Look through the lines below; wherever the word "layout" appears, copy that line.

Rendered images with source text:
--- --- ---

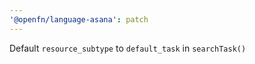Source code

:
 ```yaml
---
'@openfn/language-asana': patch
---
```


Default `resource_subtype` to `default_task` in `searchTask()`
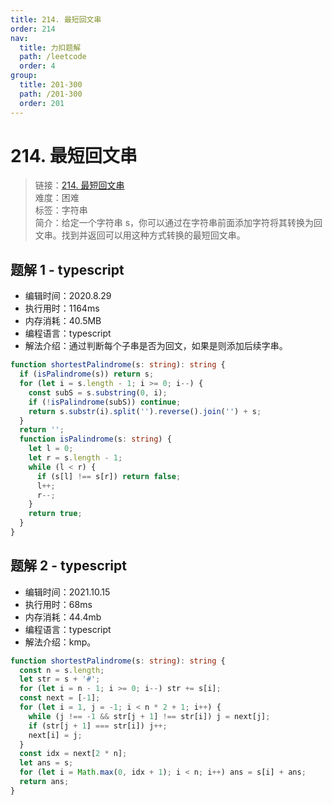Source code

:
 ```yaml
---
title: 214. 最短回文串
order: 214
nav:
  title: 力扣题解
  path: /leetcode
  order: 4
group:
  title: 201-300
  path: /201-300
  order: 201
---
```


# 214. 最短回文串

> 链接：[214. 最短回文串](https://leetcode-cn.com/problems/shortest-palindrome/)  
> 难度：困难  
> 标签：字符串  
> 简介：给定一个字符串 s，你可以通过在字符串前面添加字符将其转换为回文串。找到并返回可以用这种方式转换的最短回文串。

## 题解 1 - typescript

- 编辑时间：2020.8.29
- 执行用时：1164ms
- 内存消耗：40.5MB
- 编程语言：typescript
- 解法介绍：通过判断每个子串是否为回文，如果是则添加后续字串。

```typescript
function shortestPalindrome(s: string): string {
  if (isPalindrome(s)) return s;
  for (let i = s.length - 1; i >= 0; i--) {
    const subS = s.substring(0, i);
    if (!isPalindrome(subS)) continue;
    return s.substr(i).split('').reverse().join('') + s;
  }
  return '';
  function isPalindrome(s: string) {
    let l = 0;
    let r = s.length - 1;
    while (l < r) {
      if (s[l] !== s[r]) return false;
      l++;
      r--;
    }
    return true;
  }
}
```

## 题解 2 - typescript

- 编辑时间：2021.10.15
- 执行用时：68ms
- 内存消耗：44.4mb
- 编程语言：typescript
- 解法介绍：kmp。

```typescript
function shortestPalindrome(s: string): string {
  const n = s.length;
  let str = s + '#';
  for (let i = n - 1; i >= 0; i--) str += s[i];
  const next = [-1];
  for (let i = 1, j = -1; i < n * 2 + 1; i++) {
    while (j !== -1 && str[j + 1] !== str[i]) j = next[j];
    if (str[j + 1] === str[i]) j++;
    next[i] = j;
  }
  const idx = next[2 * n];
  let ans = s;
  for (let i = Math.max(0, idx + 1); i < n; i++) ans = s[i] + ans;
  return ans;
}
```
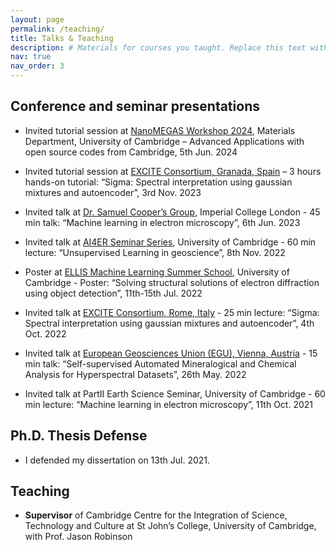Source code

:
 ```yaml
---
layout: page
permalink: /teaching/
title: Talks & Teaching
description: # Materials for courses you taught. Replace this text with your description.
nav: true
nav_order: 3
---
```


## Conference and seminar presentations

* Invited tutorial session at <a href="https://qd-uki.co.uk/nanomegas-workshop-2024/">NanoMEGAS Workshop 2024</a>, Materials Department, University of Cambridge – Advanced Applications with open source codes from Cambridge, 5th Jun. 2024

* Invited tutorial session at <a href="https://excite-network.eu/community/scientific-partners/">EXCITE Consortium, Granada, Spain</a> – 3 hours hands-on tutorial: “Sigma: Spectral interpretation using gaussian mixtures and autoencoder”, 3rd Nov. 2023

* Invited talk at <a href="https://profiles.imperial.ac.uk/samuel.cooper">Dr. Samuel Cooper’s Group</a>, Imperial College London - 45 min talk: “Machine learning in electron microscopy”, 6th Jun. 2023

* Invited talk at  <a href="https://ai4er-cdt.esc.cam.ac.uk/">AI4ER Seminar Series</a>, University of Cambridge - 60 min lecture: “Unsupervised Learning in geoscience”, 8th Nov. 2022

* Poster at <a href="https://www.ellis.eng.cam.ac.uk/summer-school/">ELLIS Machine Learning Summer School</a>, University of Cambridge - Poster: “Solving structural solutions of electron diffraction using object detection”, 11th-15th Jul. 2022

* Invited talk at <a href="https://excite-network.eu/community/scientific-partners/">EXCITE Consortium, Rome, Italy</a> - 25 min lecture: “Sigma: Spectral interpretation using gaussian mixtures and autoencoder”, 4th Oct. 2022

* Invited talk at <a href="https://www.egu.eu/">European Geosciences Union (EGU), Vienna, Austria</a> - 15 min talk: “Self-supervised Automated Mineralogical and Chemical Analysis for Hyperspectral Datasets”, 26th May. 2022

* Invited talk at PartII Earth Science Seminar, University of Cambridge - 60 min lecture: “Machine learning in electron microscopy”, 11th Oct. 2021


## Ph.D. Thesis Defense

* I defended my dissertation on 13th Jul. 2021. 


## Teaching

* **Supervisor** of Cambridge Centre for the Integration of Science, Technology and Culture at St John’s College, University of Cambridge, with Prof. Jason Robinson

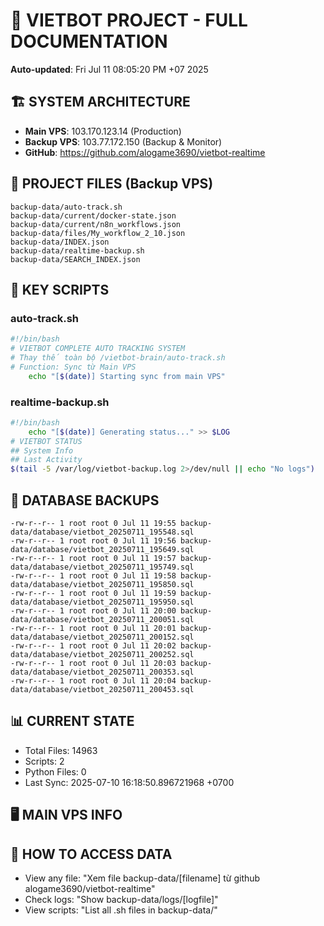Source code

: # 🤖 VIETBOT PROJECT - FULL DOCUMENTATION
**Auto-updated**: Fri Jul 11 08:05:20 PM +07 2025

## 🏗️ SYSTEM ARCHITECTURE
- **Main VPS**: 103.170.123.14 (Production)
- **Backup VPS**: 103.77.172.150 (Backup & Monitor)
- **GitHub**: https://github.com/alogame3690/vietbot-realtime

## 📁 PROJECT FILES (Backup VPS)
```
backup-data/auto-track.sh
backup-data/current/docker-state.json
backup-data/current/n8n_workflows.json
backup-data/files/My_workflow_2_10.json
backup-data/INDEX.json
backup-data/realtime-backup.sh
backup-data/SEARCH_INDEX.json
```

## 🔧 KEY SCRIPTS
### auto-track.sh
```bash
#!/bin/bash
# VIETBOT COMPLETE AUTO TRACKING SYSTEM
# Thay thế toàn bộ /vietbot-brain/auto-track.sh
# Function: Sync từ Main VPS
    echo "[$(date)] Starting sync from main VPS"
```
### realtime-backup.sh
```bash
#!/bin/bash
    echo "[$(date)] Generating status..." >> $LOG
# VIETBOT STATUS
## System Info
## Last Activity
$(tail -5 /var/log/vietbot-backup.log 2>/dev/null || echo "No logs")
```

## 💾 DATABASE BACKUPS
```
-rw-r--r-- 1 root root 0 Jul 11 19:55 backup-data/database/vietbot_20250711_195548.sql
-rw-r--r-- 1 root root 0 Jul 11 19:56 backup-data/database/vietbot_20250711_195649.sql
-rw-r--r-- 1 root root 0 Jul 11 19:57 backup-data/database/vietbot_20250711_195749.sql
-rw-r--r-- 1 root root 0 Jul 11 19:58 backup-data/database/vietbot_20250711_195850.sql
-rw-r--r-- 1 root root 0 Jul 11 19:59 backup-data/database/vietbot_20250711_195950.sql
-rw-r--r-- 1 root root 0 Jul 11 20:00 backup-data/database/vietbot_20250711_200051.sql
-rw-r--r-- 1 root root 0 Jul 11 20:01 backup-data/database/vietbot_20250711_200152.sql
-rw-r--r-- 1 root root 0 Jul 11 20:02 backup-data/database/vietbot_20250711_200252.sql
-rw-r--r-- 1 root root 0 Jul 11 20:03 backup-data/database/vietbot_20250711_200353.sql
-rw-r--r-- 1 root root 0 Jul 11 20:04 backup-data/database/vietbot_20250711_200453.sql
```

## 📊 CURRENT STATE
- Total Files: 14963
- Scripts: 2
- Python Files: 0
- Last Sync: 2025-07-10 16:18:50.896721968 +0700

## 🖥️ MAIN VPS INFO


## 🚨 HOW TO ACCESS DATA
- View any file: "Xem file backup-data/[filename] từ github alogame3690/vietbot-realtime"
- Check logs: "Show backup-data/logs/[logfile]"
- View scripts: "List all .sh files in backup-data/"
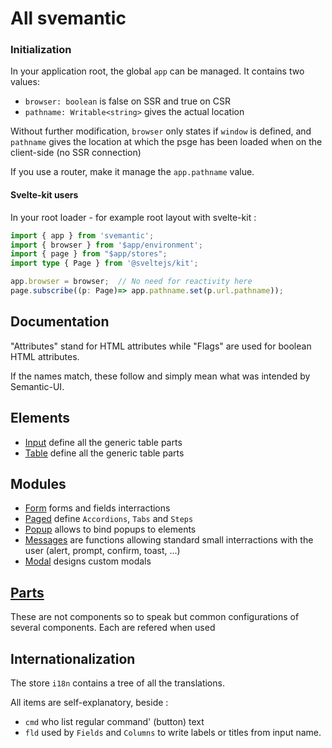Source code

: # All svemantic

### Initialization

In your application root, the global `app` can be managed. It contains two values:
- `browser: boolean` is false on SSR and true on CSR
- `pathname: Writable<string>` gives the actual location

Without further modification, `browser` only states if `window` is defined, and `pathname` gives the location at which the psge has been loaded when on the client-side (no SSR connection)

If you use a router, make it manage the `app.pathname` value.

#### Svelte-kit users

In your root loader - for example root layout with svelte-kit :

```ts
import { app } from 'svemantic';
import { browser } from '$app/environment';
import { page } from "$app/stores";
import type { Page } from '@sveltejs/kit';

app.browser = browser;	// No need for reactivity here
page.subscribe((p: Page)=> app.pathname.set(p.url.pathname));
```

## Documentation

"Attributes" stand for HTML attributes while "Flags" are used for boolean HTML attributes.

If the names match, these follow and simply mean what was intended by Semantic-UI.

## Elements

- [Input](./elements/input/README.md) define all the generic table parts
- [Table](./elements/table/README.md) define all the generic table parts

## Modules

- [Form](./modules/form/README.md) forms and fields interractions
- [Paged](./modules/paged/README.md) define `Accordions`, `Tabs` and `Steps`
- [Popup](./modules/popup/README.md) allows to bind popups to elements
- [Messages](./modules/messages/README.md) are functions allowing standard small interractions with the user (alert, prompt, confirm, toast, ...)
- [Modal](./modules/modal/README.md) designs custom modals

## [Parts](./parts/README.md)

These are not components so to speak but common configurations of several components. Each are refered when used

## Internationalization

The store `i18n` contains a tree of all the translations.

All items are self-explanatory, beside :
- `cmd` who list regular command' (button) text
- `fld` used by `Fields` and `Columns` to write labels or titles from input name.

--- --- ---

_TASK ANSWER_
layout: page
In your root loader - for example root layout with svelte-kit :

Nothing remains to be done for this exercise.